◆ Exercise directions ◆
Quote every line below exactly as it reads.

+++ Available records +++

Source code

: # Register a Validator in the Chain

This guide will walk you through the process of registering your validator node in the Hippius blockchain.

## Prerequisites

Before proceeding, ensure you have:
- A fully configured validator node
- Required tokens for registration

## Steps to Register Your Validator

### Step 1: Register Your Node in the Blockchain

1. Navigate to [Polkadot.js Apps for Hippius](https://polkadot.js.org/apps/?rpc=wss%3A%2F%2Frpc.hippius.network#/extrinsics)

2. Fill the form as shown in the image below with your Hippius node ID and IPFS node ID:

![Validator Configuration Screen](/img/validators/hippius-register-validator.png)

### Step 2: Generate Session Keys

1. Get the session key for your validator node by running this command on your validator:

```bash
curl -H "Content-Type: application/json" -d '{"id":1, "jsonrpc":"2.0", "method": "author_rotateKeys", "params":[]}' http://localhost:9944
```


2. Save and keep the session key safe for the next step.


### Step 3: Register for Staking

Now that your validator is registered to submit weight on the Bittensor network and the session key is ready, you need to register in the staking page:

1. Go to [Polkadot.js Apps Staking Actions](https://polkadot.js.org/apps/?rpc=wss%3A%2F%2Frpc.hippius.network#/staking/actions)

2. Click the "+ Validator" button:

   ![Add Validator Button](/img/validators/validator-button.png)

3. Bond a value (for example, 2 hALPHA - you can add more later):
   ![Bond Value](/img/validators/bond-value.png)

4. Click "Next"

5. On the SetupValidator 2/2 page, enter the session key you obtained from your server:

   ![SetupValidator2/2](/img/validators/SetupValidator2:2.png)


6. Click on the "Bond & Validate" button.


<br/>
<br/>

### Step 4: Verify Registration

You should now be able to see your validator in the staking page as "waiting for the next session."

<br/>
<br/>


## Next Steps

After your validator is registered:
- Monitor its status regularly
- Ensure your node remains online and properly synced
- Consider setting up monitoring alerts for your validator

+++

◆ Response to this exercise ◆
Source code

: # Register a Validator in the Chain

This guide will walk you through the process of registering your validator node in the Hippius blockchain.

## Prerequisites

Before proceeding, ensure you have:
- A fully configured validator node
- Required tokens for registration

## Steps to Register Your Validator

### Step 1: Register Your Node in the Blockchain

1. Navigate to [Polkadot.js Apps for Hippius](https://polkadot.js.org/apps/?rpc=wss%3A%2F%2Frpc.hippius.network#/extrinsics)

2. Fill the form as shown in the image below with your Hippius node ID and IPFS node ID:

![Validator Configuration Screen](/img/validators/hippius-register-validator.png)

### Step 2: Generate Session Keys

1. Get the session key for your validator node by running this command on your validator:

```bash
curl -H "Content-Type: application/json" -d '{"id":1, "jsonrpc":"2.0", "method": "author_rotateKeys", "params":[]}' http://localhost:9944
```


2. Save and keep the session key safe for the next step.


### Step 3: Register for Staking

Now that your validator is registered to submit weight on the Bittensor network and the session key is ready, you need to register in the staking page:

1. Go to [Polkadot.js Apps Staking Actions](https://polkadot.js.org/apps/?rpc=wss%3A%2F%2Frpc.hippius.network#/staking/actions)

2. Click the "+ Validator" button:

   ![Add Validator Button](/img/validators/validator-button.png)

3. Bond a value (for example, 2 hALPHA - you can add more later):
   ![Bond Value](/img/validators/bond-value.png)

4. Click "Next"

5. On the SetupValidator 2/2 page, enter the session key you obtained from your server:

   ![SetupValidator2/2](/img/validators/SetupValidator2:2.png)


6. Click on the "Bond & Validate" button.


<br/>
<br/>

### Step 4: Verify Registration

You should now be able to see your validator in the staking page as "waiting for the next session."

<br/>
<br/>


## Next Steps

After your validator is registered:
- Monitor its status regularly
- Ensure your node remains online and properly synced
- Consider setting up monitoring alerts for your validator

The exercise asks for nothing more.